Meine Damen und Herren! Es war also zu jedem Zeitpunkt klar, daß unser Ansinnen, Brechmittel an Dealer zu verabreichen, nie etwas mit Kochsalzlösungen zu tun hatte, sondern wir wollten natürlich dieses neuartige Medikament, das es jetzt seit einigen Wochen, aber in Wirklichkeit seit einigen hundert Jahren gibt. Meine Damen und Herren, wer soll das eigentlich alles noch glauben?
Wenn jetzt die Polizei ihre Energie insbesondere auf den Stadtteil St. Georg konzentriert, dann kann ich das gut verstehen. Die Situation in St. Georg ist katastrophal schlecht. Sie ist in der Tat unerträglich für die Bewohner, und das größte Problem ist – zumindest für die Regierenden –, daß es sichtbar ist. 400 000 Menschen gehen jeden Tag ein und aus und sehen, was dort geschieht, und das ist natürlich besonders spektakulär. Ich habe volles Verständnis dafür, wenn man sich dieses Themas annimmt.

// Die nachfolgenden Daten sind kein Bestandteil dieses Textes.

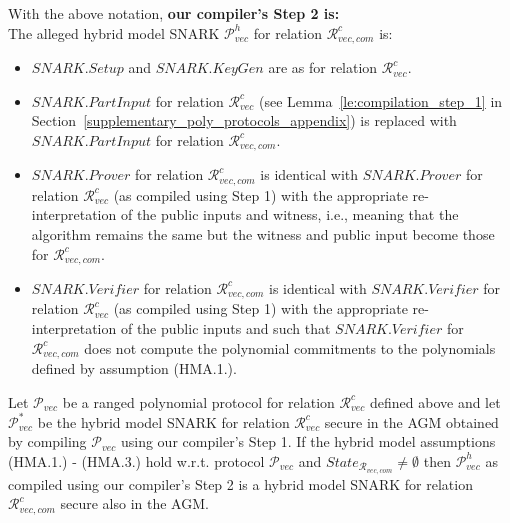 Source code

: \noindent With the above notation, \textbf{our compiler's Step 2 is:} \\
\noindent The alleged hybrid model SNARK $\mathscr{P}_{\mathit{vec}}^{h}$ for relation $\mathcal{R}_{\mathit{vec}, \mathit{com}}^c$ is:
\begin{itemize}
\item $\mathit{SNARK.Setup}$ and $\mathit{SNARK.KeyGen}$ are as for relation $\mathcal{R}^{c}_{\mathit{vec}}$.
\item $\mathit{SNARK.PartInput}$ for relation $\mathcal{R}^{c}_{\mathit{vec}}$ 
(see Lemma~\ref{le:compilation_step_1} in Section~\ref{supplementary_poly_protocols_appendix}) 
is replaced with $\mathit{SNARK.PartInput}$ for relation $\mathcal{R}_{\mathit{vec}, \mathit{com}}^c$.
\item $\mathit{SNARK.Prover}$ for relation $\mathcal{R}_{\mathit{vec}, \mathit{com}}^c$ is identical with 
$\mathit{SNARK.Prover}$ for relation $\mathcal{R}^{c}_{\mathit{vec}}$ (as compiled using Step 1) with the appropriate 
re-interpretation of the public inputs and witness, i.e., meaning that the algorithm remains the same but the witness and public input become those 
for $\mathcal{R}_{\mathit{vec}, \mathit{com}}^c$.
\item $\mathit{SNARK.Verifier}$ for relation $\mathcal{R}_{\mathit{vec}, \mathit{com}}^c$ is identical with 
$\mathit{SNARK.Verifier}$ for relation $\mathcal{R}^{c}_{\mathit{vec}}$ (as compiled using Step 1) with the appropriate 
re-interpretation of the public inputs and such that $\mathit{SNARK.Verifier}$ for $\mathcal{R}_{\mathit{vec}, \mathit{com}}^c$ does
not compute the polynomial commitments to the polynomials defined by assumption (HMA.1.).
\end{itemize}
\noindent \begin{lemma} 
\label{sergey_type_relations} 
Let $\mathscr{P}_{\mathit{vec}}$ be a ranged polynomial protocol for relation $\mathcal{R}^c_{\mathit{vec}}$ defined above and let 
$\mathscr{P}_{\mathit{vec}}^{*}$ be the hybrid model SNARK for relation $\mathcal{R}^c_{\mathit{vec}}$ secure in the AGM obtained 
by compiling $\mathscr{P}_{\mathit{vec}}$ using our compiler's Step 1. If the hybrid model assumptions (HMA.1.) - (HMA.3.) hold w.r.t. 
protocol $\mathscr{P}_{\mathit{vec}}$ and $\mathit{State}_{\mathcal{R}_{\mathit{vec}, \mathit{com}}} \neq \emptyset $ then 
$\mathscr{P}_{\mathit{vec}}^{h}$ as compiled using our compiler's Step 2 is a hybrid model SNARK for relation 
$\mathcal{R}_{\mathit{vec}, \mathit{com}}^c$ secure also in the AGM.
\end{lemma}

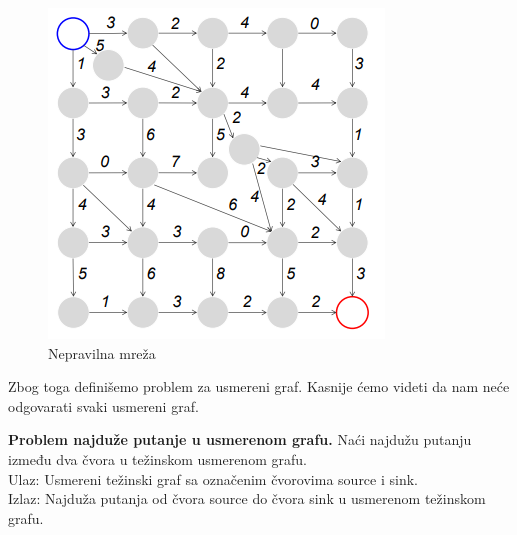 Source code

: \begin{minipage}{\textwidth}
\begin{minipage}{0.45\textwidth}
\begin{figure}[H]
			\includegraphics[width=\textwidth]{poglavlja/5/slike/menhetn3.png}
			\caption{Nepravilna mreža}
			\label{slika:menhetn3}
		\end{figure} 
	\end{minipage}
	\vspace*{1em}
\end{minipage}


\noindent Zbog toga definišemo problem za usmereni graf. Kasnije ćemo videti da nam neće odgovarati svaki usmereni graf.

\begin{tcolorbox}\textbf{Problem najduže putanje u usmerenom grafu.}
	Naći najdužu putanju između dva čvora u težinskom usmerenom grafu. \\
	Ulaz: Usmereni težinski graf sa označenim
čvorovima source i sink. \\
	Izlaz: Najduža putanja od čvora source do čvora
sink u usmerenom težinskom grafu. 
\end{tcolorbox}

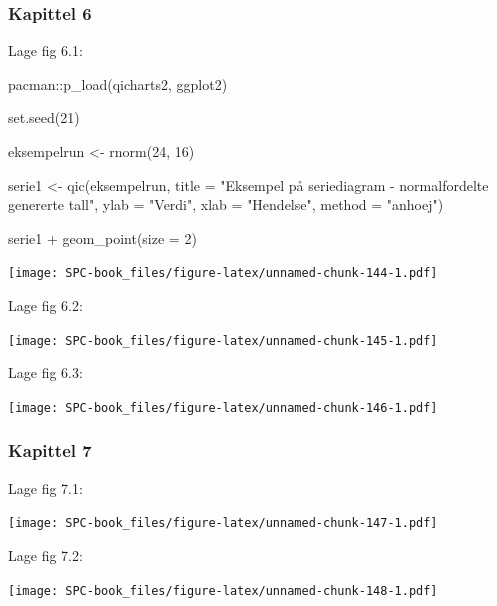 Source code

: \documentclass[
]{book}
\newenvironment{Shaded}{\begin{snugshade}}{\end{snugshade}}
\newcommand{\AttributeTok}[1]{\textcolor[rgb]{0.77,0.63,0.00}{#1}}
\newcommand{\DecValTok}[1]{\textcolor[rgb]{0.00,0.00,0.81}{#1}}
\newcommand{\FunctionTok}[1]{\textcolor[rgb]{0.00,0.00,0.00}{#1}}
\newcommand{\NormalTok}[1]{#1}
\newcommand{\OtherTok}[1]{\textcolor[rgb]{0.56,0.35,0.01}{#1}}
\newcommand{\SpecialCharTok}[1]{\textcolor[rgb]{0.00,0.00,0.00}{#1}}
\newcommand{\StringTok}[1]{\textcolor[rgb]{0.31,0.60,0.02}{#1}}
\begin{document}
\hypertarget{kapittel-6}{%
\subsubsection*{Kapittel 6}\label{kapittel-6}}

Lage fig 6.1:

\begin{Shaded}
\begin{Highlighting}[]
\NormalTok{pacman}\SpecialCharTok{::}\FunctionTok{p\_load}\NormalTok{(qicharts2, ggplot2)}

\FunctionTok{set.seed}\NormalTok{(}\DecValTok{21}\NormalTok{)}

\NormalTok{eksempelrun }\OtherTok{\textless{}{-}} \FunctionTok{rnorm}\NormalTok{(}\DecValTok{24}\NormalTok{, }\DecValTok{16}\NormalTok{)}

\NormalTok{serie1 }\OtherTok{\textless{}{-}} \FunctionTok{qic}\NormalTok{(eksempelrun, }\AttributeTok{title =} \StringTok{"Eksempel på seriediagram {-} normalfordelte genererte tall"}\NormalTok{, }\AttributeTok{ylab =} \StringTok{"Verdi"}\NormalTok{, }\AttributeTok{xlab =} \StringTok{"Hendelse"}\NormalTok{,   }\AttributeTok{method =} \StringTok{"anhoej"}\NormalTok{)}

\NormalTok{serie1 }\SpecialCharTok{+} \FunctionTok{geom\_point}\NormalTok{(}\AttributeTok{size =} \DecValTok{2}\NormalTok{)}
\end{Highlighting}
\end{Shaded}

\texttt{[image: SPC-book\_files/figure-latex/unnamed-chunk-144-1.pdf]}

Lage fig 6.2:

\texttt{[image: SPC-book\_files/figure-latex/unnamed-chunk-145-1.pdf]}

Lage fig 6.3:

\texttt{[image: SPC-book\_files/figure-latex/unnamed-chunk-146-1.pdf]}

\hypertarget{kapittel-7}{%
\subsubsection*{Kapittel 7}\label{kapittel-7}}

Lage fig 7.1:

\texttt{[image: SPC-book\_files/figure-latex/unnamed-chunk-147-1.pdf]}

Lage fig 7.2:

\texttt{[image: SPC-book\_files/figure-latex/unnamed-chunk-148-1.pdf]}
\end{document}
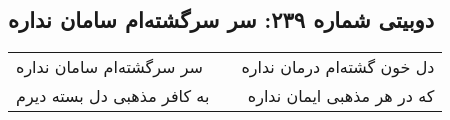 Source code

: \begin{center}
\section*{دوبیتی شماره ۲۳۹: سر سرگشته‌ام سامان نداره}
\label{sec:239}
\begin{longtable}{l p{0.5cm} r}
سر سرگشته‌ام سامان نداره
&&
دل خون گشته‌ام درمان نداره
\\
به کافر مذهبی دل بسته دیرم
&&
که در هر مذهبی ایمان نداره
\\
\end{longtable}
\end{center}
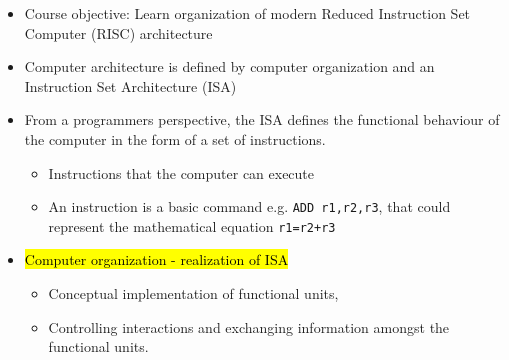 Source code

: \begin{frame}[fragile]
\begin{itemize}
	\item Course objective: Learn organization of modern Reduced Instruction Set Computer (RISC) architecture 
  \item  Computer architecture is defined by computer organization and an Instruction Set Architecture (ISA)
  \item From a programmers perspective, the ISA  defines the functional behaviour 
                of the computer in the form of a set of instructions. 
		\begin{itemize}
                \item Instructions that the computer can execute
                 \item An instruction is a basic command	e.g. \texttt{ADD r1,r2,r3}, that could represent the mathematical equation \texttt{r1=r2+r3}
		\end{itemize}
	\item \hl{Computer organization - realization of ISA} 
\begin{itemize}
    \item Conceptual implementation of functional units,
    \item Controlling interactions and exchanging information amongst the functional units.  
\end{itemize}	

\end{itemize}
\end{frame}

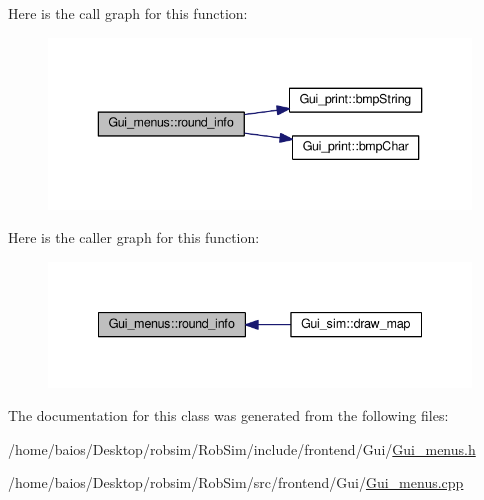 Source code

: Here is the call graph for this function\-:
\nopagebreak
\begin{figure}[H]
\begin{center}
\leavevmode
\includegraphics[width=340pt]{class_gui__menus_a36b5bf60d6fb755a34ab7acb100ffac6_cgraph}
\end{center}
\end{figure}




Here is the caller graph for this function\-:
\nopagebreak
\begin{figure}[H]
\begin{center}
\leavevmode
\includegraphics[width=338pt]{class_gui__menus_a36b5bf60d6fb755a34ab7acb100ffac6_icgraph}
\end{center}
\end{figure}




The documentation for this class was generated from the following files\-:\begin{DoxyCompactItemize}
\item 
/home/baios/\-Desktop/robsim/\-Rob\-Sim/include/frontend/\-Gui/\hyperlink{_gui__menus_8h}{Gui\-\_\-menus.\-h}\item 
/home/baios/\-Desktop/robsim/\-Rob\-Sim/src/frontend/\-Gui/\hyperlink{_gui__menus_8cpp}{Gui\-\_\-menus.\-cpp}\end{DoxyCompactItemize}
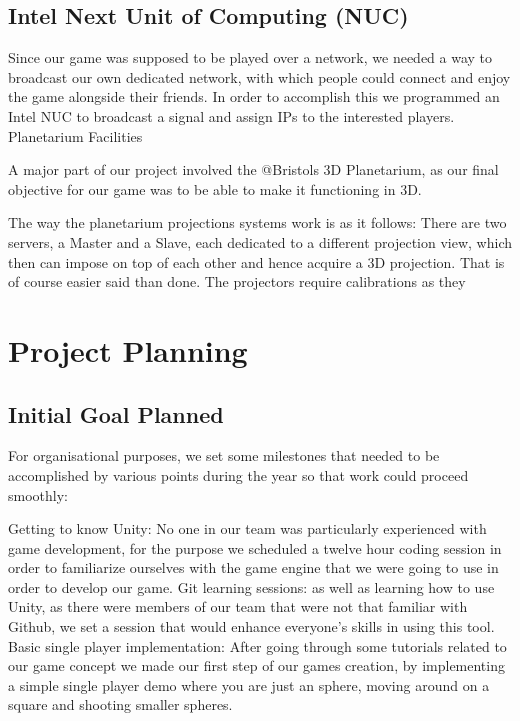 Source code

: \documentclass[11pt,a4paper]{article}
\begin{document}
        \subsection{Intel Next Unit of Computing (NUC) }

        Since our game was supposed to be played over a network, we needed a way to broadcast our own dedicated network, with which people could connect and enjoy the game alongside their friends. In order to accomplish this we programmed an Intel NUC to broadcast a signal and assign IPs to the interested players.
        Planetarium Facilities

        A major part of our project involved the @Bristols 3D Planetarium, as our final objective for our game was to be able to make it functioning in 3D.

        The way the planetarium projections systems work is as it follows: There are two servers, a Master and a Slave, each dedicated to a different projection view, which then can impose on top of each other and hence acquire a 3D projection. That is of course easier said than done. The projectors require calibrations as they   


\pagebreak



        \section{Project Planning}

        \subsection{Initial Goal Planned}

        For organisational purposes, we set some milestones that needed to be accomplished by various points during the year so that work could proceed smoothly:

        Getting to know Unity: No one in our team was particularly experienced with game development, for the purpose we scheduled a twelve hour coding session in order to familiarize ourselves with the game engine that we were going to use in order to develop our game.
        Git learning sessions: as well as learning how to use Unity, as there were members of our team that were not that familiar with Github, we set a session that would enhance everyone’s skills in using this tool.
        Basic single player implementation: After going through some tutorials related to our game concept we made our first step of our games creation, by implementing a simple single player demo where you are just an sphere, moving around on a square and shooting smaller spheres.
\end{document}
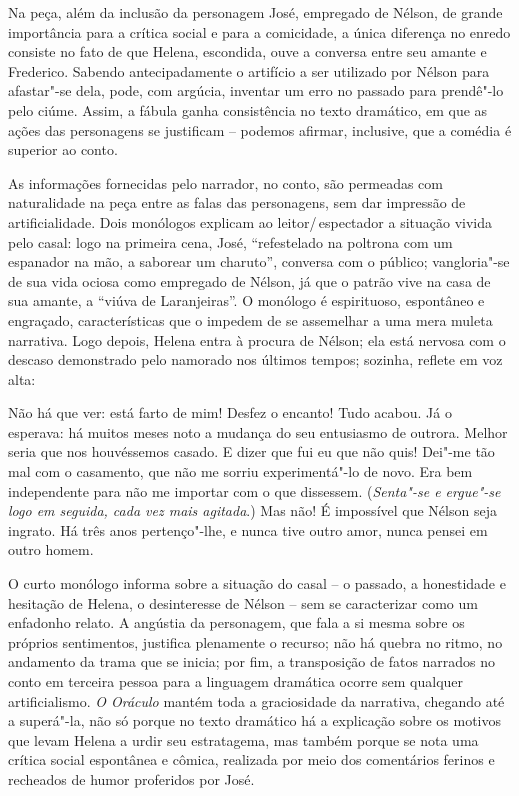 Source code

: Na peça, além da inclusão da personagem José, empregado de Nélson, de
grande importância para a crítica social e para a comicidade, a única
diferença no enredo consiste no fato de que Helena, escondida, ouve a
conversa entre seu amante e Frederico. Sabendo antecipadamente o
artifício a ser utilizado por Nélson para afastar"-se dela, pode, com
argúcia, inventar um erro no passado para prendê"-lo pelo ciúme. Assim,
a fábula ganha consistência no texto dramático, em que as ações das
personagens se justificam -- podemos afirmar, inclusive, que a comédia é
superior ao conto. 

As informações fornecidas pelo narrador, no conto, são permeadas com
naturalidade na peça entre as falas das personagens, sem dar impressão
de artificialidade. Dois monólogos explicam ao leitor/\,espectador a
situação vivida pelo casal: logo na primeira cena, José, “refestelado
na poltrona com um espanador na mão, a saborear um charuto”, conversa
com o público; vangloria"-se de sua vida ociosa como empregado de
Nélson, já que o patrão vive na casa de sua amante, a “viúva de
Laranjeiras”. O monólogo é espirituoso, espontâneo e engraçado,
características que o impedem de se assemelhar a uma mera muleta
narrativa. Logo depois, Helena entra à procura de Nélson; ela está
nervosa com o descaso demonstrado pelo namorado nos últimos tempos;
sozinha, reflete em voz alta:

\begin{hedraquote} 
 Não há que ver: está farto de mim! Desfez o encanto! Tudo
acabou. Já o esperava: há muitos meses noto a mudança do seu entusiasmo
de outrora. Melhor seria que nos houvéssemos casado. E dizer que fui eu
que não quis! Dei"-me tão mal com o casamento, que não me sorriu
experimentá"-lo de novo. Era bem independente para não me importar com o
que dissessem. (\textit{Senta"-se e ergue"-se logo em seguida, cada vez
mais agitada}.) Mas não! É impossível que Nélson seja ingrato. Há três
anos pertenço"-lhe, e nunca tive outro amor, nunca pensei em outro
homem.
\end{hedraquote} 

O curto monólogo informa sobre a situação do casal -- o passado, a
honestidade e hesitação de Helena, o desinteresse de Nélson -- sem se
caracterizar como um enfadonho relato. A angústia da personagem, que
fala a si mesma sobre os próprios sentimentos, justifica plenamente o
recurso; não há quebra no ritmo, no andamento da trama que se inicia;
por fim, a transposição de fatos narrados no conto em terceira pessoa
para a linguagem dramática ocorre sem qualquer artificialismo.
\textit{O Oráculo} mantém toda a graciosidade da narrativa, chegando
até a superá"-la, não só porque no texto dramático há a explicação sobre
os motivos que levam Helena a urdir seu estratagema, mas também porque
se nota uma crítica social espontânea e cômica, realizada por meio dos
comentários ferinos e recheados de humor proferidos por José.

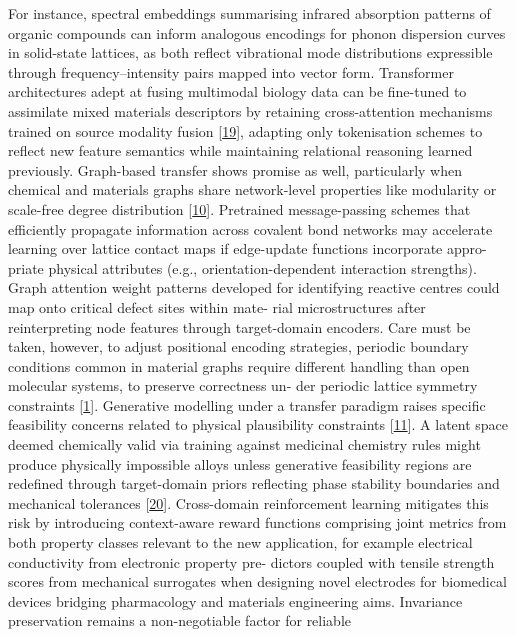 \documentclass[
]{article}
\begin{document}
For instance, spectral embeddings summarising infrared absorption
patterns of organic compounds can inform analogous encodings for phonon
dispersion curves in solid-state lattices, as both reflect vibrational
mode distributions expressible through frequency--intensity pairs mapped
into vector form. Transformer architectures adept at fusing multimodal
biology data can be fine-tuned to assimilate mixed materials descriptors
by retaining cross-attention mechanisms trained on source modality
fusion {[}\hyperref[_bookmark59]{19}{]}, adapting only tokenisation
schemes to reflect new feature semantics while maintaining relational
reasoning learned previously. Graph-based transfer shows promise as
well, particularly when chemical and materials graphs share
network-level properties like modularity or scale-free degree
distribution {[}\hyperref[_bookmark50]{10}{]}. Pretrained
message-passing schemes that efficiently propagate information across
covalent bond networks may accelerate learning over lattice contact maps
if edge-update functions incorporate appro- priate physical attributes
(e.g., orientation-dependent interaction strengths). Graph attention
weight patterns developed for identifying reactive centres could map
onto critical defect sites within mate- rial microstructures after
reinterpreting node features through target-domain encoders. Care must
be taken, however, to adjust positional encoding strategies, periodic
boundary conditions common in material graphs require different handling
than open molecular systems, to preserve correctness un- der periodic
lattice symmetry constraints {[}\hyperref[_bookmark41]{1}{]}. Generative
modelling under a transfer paradigm raises specific feasibility concerns
related to physical plausibility constraints
{[}\hyperref[_bookmark51]{11}{]}. A latent space deemed chemically valid
via training against medicinal chemistry rules might produce physically
impossible alloys unless generative feasibility regions are redefined
through target-domain priors reflecting phase stability boundaries and
mechanical tolerances {[}\hyperref[_bookmark60]{20}{]}. Cross-domain
reinforcement learning mitigates this risk by introducing context-aware
reward functions comprising joint metrics from both property classes
relevant to the new application, for example electrical conductivity
from electronic property pre- dictors coupled with tensile strength
scores from mechanical surrogates when designing novel electrodes for
biomedical devices bridging pharmacology and materials engineering aims.
Invariance preservation remains a non-negotiable factor for reliable
\end{document}
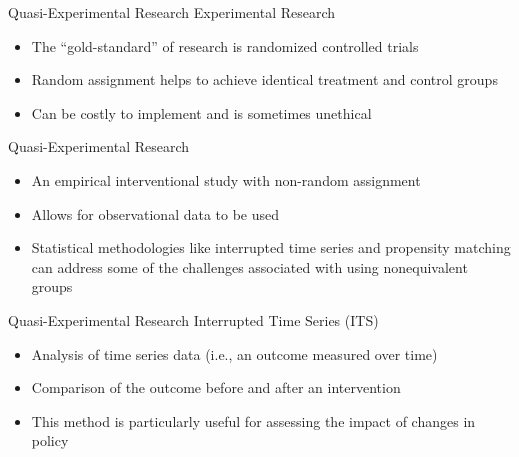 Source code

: \documentclass[10pt]{beamer}
\begin{document}
\begin{frame}{Quasi-Experimental Research}
    Experimental Research
    \begin{itemize}
        \item The “gold-standard” of research is randomized controlled trials
        \item Random assignment helps to achieve identical treatment and control groups
        \item Can be costly to implement and is sometimes unethical
    \end{itemize}
    Quasi-Experimental Research
    \begin{itemize}
        \item An empirical interventional study with non-random assignment
        \item Allows for observational data to be used
        \item Statistical methodologies like interrupted time series and propensity matching can address some of the challenges associated with using nonequivalent groups
    \end{itemize}
\end{frame}


\begin{frame}{Quasi-Experimental Research}
Interrupted Time Series (ITS)
    \begin{itemize}
        \item Analysis of time series data (i.e., an outcome measured over time)
        \item Comparison of the outcome before and after an intervention
        \item This method is particularly useful for assessing the impact of changes in policy
    \end{itemize}

\begin{table}
    \tabcolsep 3pt
    \label{tab:its1}
\end{table}
\end{frame}
\end{document}

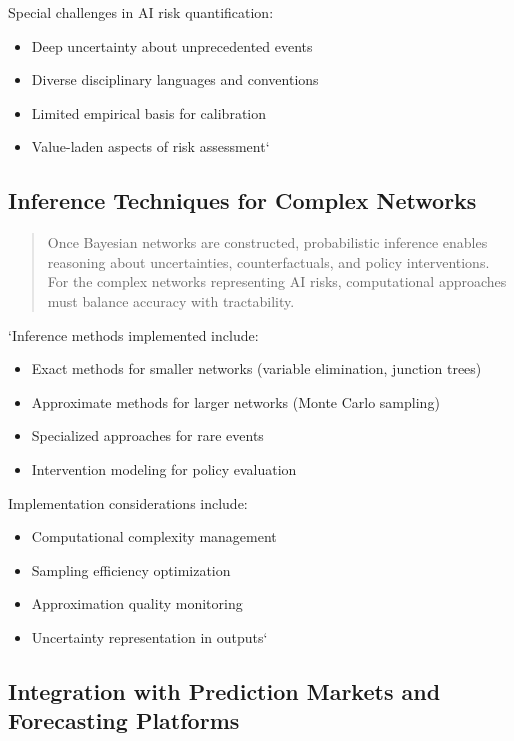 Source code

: \documentclass[]{book}
\providecommand{\tightlist}{%
  \setlength{\itemsep}{0pt}\setlength{\parskip}{0pt}}
\begin{document}
Special challenges in AI risk quantification:

\begin{itemize}
\tightlist
\item
  Deep uncertainty about unprecedented events
\item
  Diverse disciplinary languages and conventions
\item
  Limited empirical basis for calibration
\item
  Value-laden aspects of risk assessment`
\end{itemize}

\subsection{Inference Techniques for Complex
Networks}\label{sec-inference-techniques}

\begin{quote}
Once Bayesian networks are constructed, probabilistic inference enables
reasoning about uncertainties, counterfactuals, and policy
interventions. For the complex networks representing AI risks,
computational approaches must balance accuracy with tractability.
\end{quote}

`Inference methods implemented include:

\begin{itemize}
\tightlist
\item
  Exact methods for smaller networks (variable elimination, junction
  trees)
\item
  Approximate methods for larger networks (Monte Carlo sampling)
\item
  Specialized approaches for rare events
\item
  Intervention modeling for policy evaluation
\end{itemize}

Implementation considerations include:

\begin{itemize}
\tightlist
\item
  Computational complexity management
\item
  Sampling efficiency optimization
\item
  Approximation quality monitoring
\item
  Uncertainty representation in outputs`
\end{itemize}

\subsection{Integration with Prediction Markets and Forecasting
Platforms}\label{sec-prediction-markets}
\end{document}
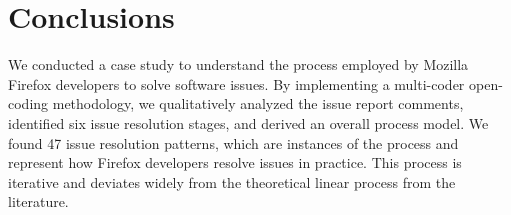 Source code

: 
\section{Conclusions}
\label{sec:conclusions}
We conducted a case study to understand the process employed by Mozilla Firefox developers to solve software issues. By implementing a multi-coder open-coding methodology, we qualitatively analyzed the issue report comments, identified six issue resolution stages, and derived an overall process model. We found 47 issue resolution patterns, which are instances of the process and represent how Firefox developers resolve issues in practice. This process is iterative and deviates widely from the theoretical linear process from the literature.








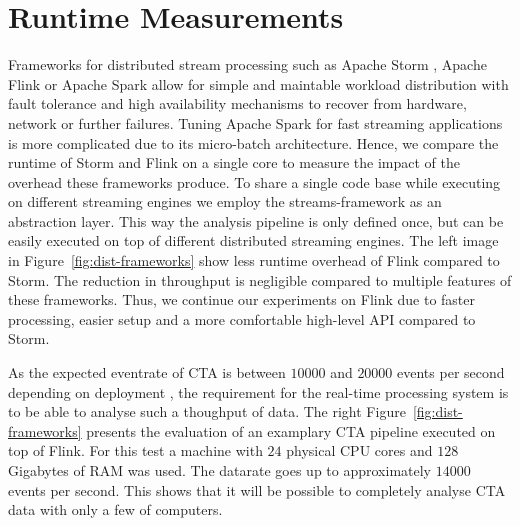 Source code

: \documentclass[11pt,twoside]{article}
\begin{document}
\section{Runtime Measurements}

Frameworks for distributed stream processing such as Apache Storm \citep{storm}, Apache Flink \citep{flink} or Apache Spark \citep{spark} allow for simple and maintable workload distribution with fault tolerance and high availability mechanisms to recover from hardware, network or further failures. 
Tuning Apache Spark for fast streaming applications is more complicated due to its micro-batch architecture. 
Hence, we compare the runtime of Storm and Flink on a single core to measure the impact of the overhead these frameworks produce. 
To share a single code base while executing on different streaming engines we employ the streams-framework \citep{streams} as an abstraction layer.
This way the analysis pipeline is only defined once, but can be easily executed on top of different distributed streaming engines. 
The left image in Figure~\ref{fig:dist-frameworks} show less runtime overhead of Flink compared to Storm. 
The reduction in throughput is negligible compared to multiple features of these frameworks.
Thus, we continue our experiments on Flink due to faster processing, easier setup and a more comfortable high-level API compared to Storm.

As the expected eventrate of CTA is between $10000$ and $20000$ events per second depending on deployment \citep{trigger}, the requirement for the real-time processing system is to be able to analyse such a thoughput of data. 
The right Figure~\ref{fig:dist-frameworks} presents the evaluation of an examplary CTA pipeline executed on top of Flink.
For this test a machine with $24$ physical CPU cores and $128$ Gigabytes of RAM was used.
The datarate goes up to approximately $14000$ events per second. 
This shows that it will be possible to completely analyse CTA data with only a few of computers.

\end{document}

Nur, meine Damen und Herren, wenn man seine Energie auf diesen einen Stadtteil konzentriert, dann heißt es doch im Umkehrschluß, daß in anderen Bereichen entsprechend weniger geschieht.
Wenn eine Decke an einer Stelle zu kurz ist, zum Beispiel über den Füßen, und man zieht sie hoch, dann ist auch noch der Bauch frei.
Ohne eine adäquate Personalaufstockung, sowohl im Bereich der Polizei als auch im Bereich der Staatsanwaltschaft und der Gerichte, wird man diese Ziele nicht erreichen können.
Es gibt doch nicht nur die offene Drogenszene in St.Georg, meine Damen und Herren. Es gibt Drogenszenen in vielen Teilen der Stadt, insbesondere auch in Altona und St. Pauli.